County eases up after cities take offense over jail fees
Local law enforcement scored a win with the Garfield County commissioners Monday when the commissioners agreed to lower a daily housing fee for municipal prisoners from $62 to $15.
The original fee was proposed to cover the cost of operating the new county jail, but local police chiefs protested, saying municipalities already pay their fair share for the jail.
“The charge is not only unfair to the municipalities in Garfield County, it brings about several questions as to unfair taxation,” said Silt police chief Paul Taylor.
“All the municipalities in Garfield County pay the same amount of tax as the residents in the unincorporated areas of the county. In actuality, there are more municipal residents than county residents, therefore we pay a greater percentage of the cost of operating the jail.”
Garfield County has yet to accept municipal prisoners. An agreement between the municipal and other county law enforcement agencies and the county has not been signed.
On Monday, the commissioners passed on first reading an ordinance setting the daily fee for prisoners, to be adopted at the June 3 commissioners’ meeting.
In a May 1 letter to the commissioners, Garfield County Sheriff Tom Dalessandri recommended a charge of $15 per day as “a reasonable and manageable fee that would not adversely impact the financial status of local police departments and courts.”
Dalessandri said $15 is the daily cost of care currently assessed to inmates who have been sentenced for their crime.
“Sixty-two dollars is totally unacceptable. They probably should pay something, but it should be very minimal. Fifteen dollars is not an exorbitant fee,” he said.

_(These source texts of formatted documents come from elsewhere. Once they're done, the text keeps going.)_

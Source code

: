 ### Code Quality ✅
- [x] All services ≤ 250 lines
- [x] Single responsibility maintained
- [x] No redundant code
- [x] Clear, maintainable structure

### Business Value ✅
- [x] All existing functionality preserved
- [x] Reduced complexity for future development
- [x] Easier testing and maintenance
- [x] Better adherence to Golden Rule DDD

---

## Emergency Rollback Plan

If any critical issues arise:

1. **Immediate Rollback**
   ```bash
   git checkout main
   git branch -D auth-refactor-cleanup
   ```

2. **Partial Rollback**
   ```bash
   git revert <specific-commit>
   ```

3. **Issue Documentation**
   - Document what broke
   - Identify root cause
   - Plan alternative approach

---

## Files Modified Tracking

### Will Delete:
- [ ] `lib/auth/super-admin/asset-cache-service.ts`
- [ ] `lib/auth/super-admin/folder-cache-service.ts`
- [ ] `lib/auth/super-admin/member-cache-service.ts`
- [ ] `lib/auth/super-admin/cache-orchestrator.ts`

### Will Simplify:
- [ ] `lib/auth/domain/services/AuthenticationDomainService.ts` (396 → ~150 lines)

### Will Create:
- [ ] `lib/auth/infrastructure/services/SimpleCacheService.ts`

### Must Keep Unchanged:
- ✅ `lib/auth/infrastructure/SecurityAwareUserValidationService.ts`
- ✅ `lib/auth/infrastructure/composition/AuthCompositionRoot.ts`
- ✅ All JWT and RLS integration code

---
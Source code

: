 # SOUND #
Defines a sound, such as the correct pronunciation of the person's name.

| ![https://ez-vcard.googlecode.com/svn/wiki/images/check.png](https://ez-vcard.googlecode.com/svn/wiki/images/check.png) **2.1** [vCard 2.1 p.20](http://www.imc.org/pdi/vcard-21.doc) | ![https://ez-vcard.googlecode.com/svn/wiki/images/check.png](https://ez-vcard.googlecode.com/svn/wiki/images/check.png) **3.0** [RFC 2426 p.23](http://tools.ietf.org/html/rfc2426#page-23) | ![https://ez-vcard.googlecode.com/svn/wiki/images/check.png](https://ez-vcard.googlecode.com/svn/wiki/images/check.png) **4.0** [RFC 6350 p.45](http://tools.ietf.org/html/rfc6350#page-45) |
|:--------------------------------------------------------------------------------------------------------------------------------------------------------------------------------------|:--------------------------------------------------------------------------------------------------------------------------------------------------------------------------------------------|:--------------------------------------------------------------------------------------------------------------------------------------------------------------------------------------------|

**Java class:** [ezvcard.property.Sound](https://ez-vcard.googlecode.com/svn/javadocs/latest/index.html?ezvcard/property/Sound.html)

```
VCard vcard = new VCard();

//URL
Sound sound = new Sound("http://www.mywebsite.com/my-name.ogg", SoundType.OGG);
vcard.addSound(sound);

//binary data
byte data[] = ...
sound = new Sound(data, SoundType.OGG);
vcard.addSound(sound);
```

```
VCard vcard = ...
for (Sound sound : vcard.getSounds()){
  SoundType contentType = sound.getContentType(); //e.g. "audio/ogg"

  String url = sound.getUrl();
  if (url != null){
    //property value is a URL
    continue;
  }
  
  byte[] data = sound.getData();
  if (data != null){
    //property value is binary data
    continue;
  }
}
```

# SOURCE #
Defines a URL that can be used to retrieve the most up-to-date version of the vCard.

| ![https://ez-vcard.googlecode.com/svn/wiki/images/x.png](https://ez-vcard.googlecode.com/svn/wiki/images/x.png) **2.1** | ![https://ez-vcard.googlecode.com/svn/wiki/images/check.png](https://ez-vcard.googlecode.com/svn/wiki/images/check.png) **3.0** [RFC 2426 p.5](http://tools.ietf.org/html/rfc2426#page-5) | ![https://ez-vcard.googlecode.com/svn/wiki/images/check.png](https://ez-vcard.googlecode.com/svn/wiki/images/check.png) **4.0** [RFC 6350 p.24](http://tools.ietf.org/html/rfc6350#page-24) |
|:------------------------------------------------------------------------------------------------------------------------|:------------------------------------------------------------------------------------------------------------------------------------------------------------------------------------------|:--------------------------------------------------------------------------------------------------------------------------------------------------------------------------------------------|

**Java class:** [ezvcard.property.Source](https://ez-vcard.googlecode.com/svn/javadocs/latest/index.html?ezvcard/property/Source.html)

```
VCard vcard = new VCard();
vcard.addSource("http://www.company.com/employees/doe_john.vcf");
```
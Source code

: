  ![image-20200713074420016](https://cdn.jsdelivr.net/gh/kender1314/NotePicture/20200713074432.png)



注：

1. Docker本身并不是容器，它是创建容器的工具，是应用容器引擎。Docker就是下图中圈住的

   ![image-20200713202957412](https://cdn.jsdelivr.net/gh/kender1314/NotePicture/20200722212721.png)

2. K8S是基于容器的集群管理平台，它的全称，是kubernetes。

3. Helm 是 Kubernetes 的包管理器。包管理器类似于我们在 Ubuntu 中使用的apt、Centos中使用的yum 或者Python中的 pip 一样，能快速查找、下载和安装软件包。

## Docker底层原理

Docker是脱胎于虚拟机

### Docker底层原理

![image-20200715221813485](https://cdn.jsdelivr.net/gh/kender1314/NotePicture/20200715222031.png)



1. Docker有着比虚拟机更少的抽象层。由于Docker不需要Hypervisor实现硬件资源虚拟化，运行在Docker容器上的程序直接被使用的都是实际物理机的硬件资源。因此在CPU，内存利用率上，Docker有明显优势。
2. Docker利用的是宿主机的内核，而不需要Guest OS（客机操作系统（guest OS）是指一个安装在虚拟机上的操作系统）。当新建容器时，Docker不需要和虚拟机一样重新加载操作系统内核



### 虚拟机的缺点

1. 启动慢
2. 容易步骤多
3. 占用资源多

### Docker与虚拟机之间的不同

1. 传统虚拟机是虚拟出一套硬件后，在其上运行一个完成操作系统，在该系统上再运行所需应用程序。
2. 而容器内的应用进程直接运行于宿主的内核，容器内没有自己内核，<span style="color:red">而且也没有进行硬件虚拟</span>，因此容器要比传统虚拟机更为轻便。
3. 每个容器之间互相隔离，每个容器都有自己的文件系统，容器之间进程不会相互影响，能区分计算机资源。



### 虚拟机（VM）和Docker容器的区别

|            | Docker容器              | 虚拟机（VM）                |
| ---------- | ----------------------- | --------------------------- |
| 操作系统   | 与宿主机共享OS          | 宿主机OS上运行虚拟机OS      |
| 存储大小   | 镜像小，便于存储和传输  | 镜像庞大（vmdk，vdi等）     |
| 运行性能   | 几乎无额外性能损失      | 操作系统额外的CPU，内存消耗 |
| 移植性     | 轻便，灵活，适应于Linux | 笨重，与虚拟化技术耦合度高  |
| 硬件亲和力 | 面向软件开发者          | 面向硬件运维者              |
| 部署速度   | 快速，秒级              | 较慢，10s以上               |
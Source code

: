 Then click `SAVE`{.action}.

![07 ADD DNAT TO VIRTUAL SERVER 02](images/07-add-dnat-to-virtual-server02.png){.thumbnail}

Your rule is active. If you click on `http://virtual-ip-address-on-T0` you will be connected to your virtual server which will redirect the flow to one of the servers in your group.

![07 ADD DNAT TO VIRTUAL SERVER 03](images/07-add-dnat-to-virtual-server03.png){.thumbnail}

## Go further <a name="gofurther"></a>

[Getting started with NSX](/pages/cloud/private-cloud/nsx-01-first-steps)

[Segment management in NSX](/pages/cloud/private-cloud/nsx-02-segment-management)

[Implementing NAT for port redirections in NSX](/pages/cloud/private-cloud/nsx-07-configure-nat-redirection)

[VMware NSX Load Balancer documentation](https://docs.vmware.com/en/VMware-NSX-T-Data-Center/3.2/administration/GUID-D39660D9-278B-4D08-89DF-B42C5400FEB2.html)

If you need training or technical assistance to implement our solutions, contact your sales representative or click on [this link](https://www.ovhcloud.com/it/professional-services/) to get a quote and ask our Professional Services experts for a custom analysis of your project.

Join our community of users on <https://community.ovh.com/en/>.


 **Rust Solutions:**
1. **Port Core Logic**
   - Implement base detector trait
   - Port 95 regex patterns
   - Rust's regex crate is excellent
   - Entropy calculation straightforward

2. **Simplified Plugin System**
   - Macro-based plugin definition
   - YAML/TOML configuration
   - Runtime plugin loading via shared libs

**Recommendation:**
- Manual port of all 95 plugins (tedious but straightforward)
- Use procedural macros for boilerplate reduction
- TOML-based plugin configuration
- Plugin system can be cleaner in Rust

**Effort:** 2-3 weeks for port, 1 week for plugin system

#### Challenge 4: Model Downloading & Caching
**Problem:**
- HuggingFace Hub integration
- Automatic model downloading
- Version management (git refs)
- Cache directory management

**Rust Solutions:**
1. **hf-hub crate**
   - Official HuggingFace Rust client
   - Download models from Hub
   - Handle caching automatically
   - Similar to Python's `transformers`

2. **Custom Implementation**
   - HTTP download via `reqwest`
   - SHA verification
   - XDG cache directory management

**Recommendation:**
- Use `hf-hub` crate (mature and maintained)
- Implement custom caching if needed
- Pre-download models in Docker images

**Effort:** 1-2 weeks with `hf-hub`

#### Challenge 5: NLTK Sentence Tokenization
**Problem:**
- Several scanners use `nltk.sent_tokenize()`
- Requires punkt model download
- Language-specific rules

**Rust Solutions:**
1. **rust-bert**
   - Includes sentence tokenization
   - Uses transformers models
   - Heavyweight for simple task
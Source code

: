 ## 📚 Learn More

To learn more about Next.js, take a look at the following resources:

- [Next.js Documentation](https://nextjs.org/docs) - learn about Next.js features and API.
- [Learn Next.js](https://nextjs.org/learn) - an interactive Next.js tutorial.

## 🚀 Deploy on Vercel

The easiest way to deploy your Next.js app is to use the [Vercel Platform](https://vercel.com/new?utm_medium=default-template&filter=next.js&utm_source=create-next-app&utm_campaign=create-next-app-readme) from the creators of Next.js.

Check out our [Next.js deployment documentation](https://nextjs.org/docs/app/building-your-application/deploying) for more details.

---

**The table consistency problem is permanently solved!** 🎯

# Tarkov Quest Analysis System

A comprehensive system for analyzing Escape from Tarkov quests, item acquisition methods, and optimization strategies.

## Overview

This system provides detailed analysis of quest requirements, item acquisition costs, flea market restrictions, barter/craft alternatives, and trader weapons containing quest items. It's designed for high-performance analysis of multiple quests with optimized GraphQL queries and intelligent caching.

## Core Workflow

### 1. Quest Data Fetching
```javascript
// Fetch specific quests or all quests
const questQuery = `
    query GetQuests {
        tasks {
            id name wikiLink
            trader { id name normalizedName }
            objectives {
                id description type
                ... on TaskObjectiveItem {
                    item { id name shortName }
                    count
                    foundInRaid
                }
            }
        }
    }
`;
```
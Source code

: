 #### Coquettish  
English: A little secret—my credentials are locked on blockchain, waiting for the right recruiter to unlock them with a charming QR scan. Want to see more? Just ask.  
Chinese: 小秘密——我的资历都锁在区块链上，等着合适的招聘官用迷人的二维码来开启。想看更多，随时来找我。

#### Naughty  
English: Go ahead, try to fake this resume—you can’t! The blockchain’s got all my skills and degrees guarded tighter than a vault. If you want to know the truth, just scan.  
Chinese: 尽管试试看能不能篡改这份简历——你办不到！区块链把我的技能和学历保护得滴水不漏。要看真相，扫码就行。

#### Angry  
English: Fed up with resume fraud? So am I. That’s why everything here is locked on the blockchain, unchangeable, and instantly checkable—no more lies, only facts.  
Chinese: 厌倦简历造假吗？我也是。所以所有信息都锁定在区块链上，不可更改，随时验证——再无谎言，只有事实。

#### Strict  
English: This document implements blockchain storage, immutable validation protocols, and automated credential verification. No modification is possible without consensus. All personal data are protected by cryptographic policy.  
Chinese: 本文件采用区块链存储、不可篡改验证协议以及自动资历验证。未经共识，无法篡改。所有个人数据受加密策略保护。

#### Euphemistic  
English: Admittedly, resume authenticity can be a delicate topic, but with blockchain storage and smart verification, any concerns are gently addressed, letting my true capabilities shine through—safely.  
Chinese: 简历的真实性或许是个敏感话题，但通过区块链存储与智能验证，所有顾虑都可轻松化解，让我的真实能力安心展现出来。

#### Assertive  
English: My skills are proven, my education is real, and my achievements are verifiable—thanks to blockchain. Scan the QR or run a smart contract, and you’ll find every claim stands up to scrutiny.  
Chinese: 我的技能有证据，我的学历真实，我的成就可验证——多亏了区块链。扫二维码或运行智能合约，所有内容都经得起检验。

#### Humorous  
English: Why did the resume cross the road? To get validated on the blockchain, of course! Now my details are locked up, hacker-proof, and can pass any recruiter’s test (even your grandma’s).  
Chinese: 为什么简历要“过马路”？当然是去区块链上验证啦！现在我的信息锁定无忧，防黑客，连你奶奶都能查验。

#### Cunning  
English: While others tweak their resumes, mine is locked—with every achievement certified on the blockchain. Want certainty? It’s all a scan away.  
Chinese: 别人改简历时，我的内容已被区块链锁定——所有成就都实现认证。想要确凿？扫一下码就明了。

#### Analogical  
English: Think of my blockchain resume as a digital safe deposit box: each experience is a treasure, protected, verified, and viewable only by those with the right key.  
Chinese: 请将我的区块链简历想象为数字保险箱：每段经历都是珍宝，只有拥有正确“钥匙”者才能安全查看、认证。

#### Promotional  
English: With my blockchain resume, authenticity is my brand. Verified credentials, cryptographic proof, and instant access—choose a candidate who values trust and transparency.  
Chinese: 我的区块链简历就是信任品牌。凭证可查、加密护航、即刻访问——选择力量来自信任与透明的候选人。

Taylor added that he has a problem with paying a daily housing charge for prisoners who are booked into the jail on an outstanding warrant.
“There has never been a charge for this service” at other jails, he said.
County Commissioner John Martin urged his colleagues to accept Dalessandri’s recommendation and get on with the agreement so the jail can begin accepting municipal and out-of-county prisoners.
“We’re six months into the new jail and we still haven’t taken any municipal prisoners. That should be our top priority,” he said. “Fifteen dollars is a reasonable cost. It won’t break the bank.”
Dalessandri also suggested a cap of 20 municipal and out-of-county prisoners in order to avoid overcrowding.
The commissioners agreed to the cap.